Amid Trump visit, it’s business as usual for border towns

In this March 6, 2018 picture, farmworker Santiago Martinez, of Mexicali, Mexico, picks cabbage before dawn in a field outside of Calexico, Calif. For decades, cross-border commuters have picked lettuce, carrots, broccoli, onions, cauliflower and other vegetables that make California’s Imperial Valley “America’s Salad Bowl” from December through March. As Trump visits the border for the first time as president on Tuesday, March 13, the harvest is a reminder of how little has changed despite heated rhetoric in Washington. (AP Photo/Gregory Bull)

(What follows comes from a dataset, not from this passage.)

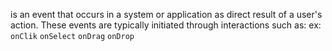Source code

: is an event that occurs in a system or application as direct result of a user's action.
These events are typically initiated through interactions such as:
ex: `onClik` `onSelect` `onDrag` `onDrop`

FILE - This Oct. 26, 2017, file photo shows prototypes of border walls in San Diego. President Donal Trump is heading to California on March 13, 2018, in his first visit to the state he loves to hate, since becoming president. (AP Photo/Elliott Spagat, File)

CALEXICO, Calif. — The daily commute from Mexico to California farms is the same as it was before Donald Trump became president. Hundreds of Mexicans cross the border and line the sidewalks of Calexico’s tiny downtown by 4 a.m., napping on cardboard sheets and blankets or sipping coffee from a 24-hour doughnut shop until buses leave for the fields.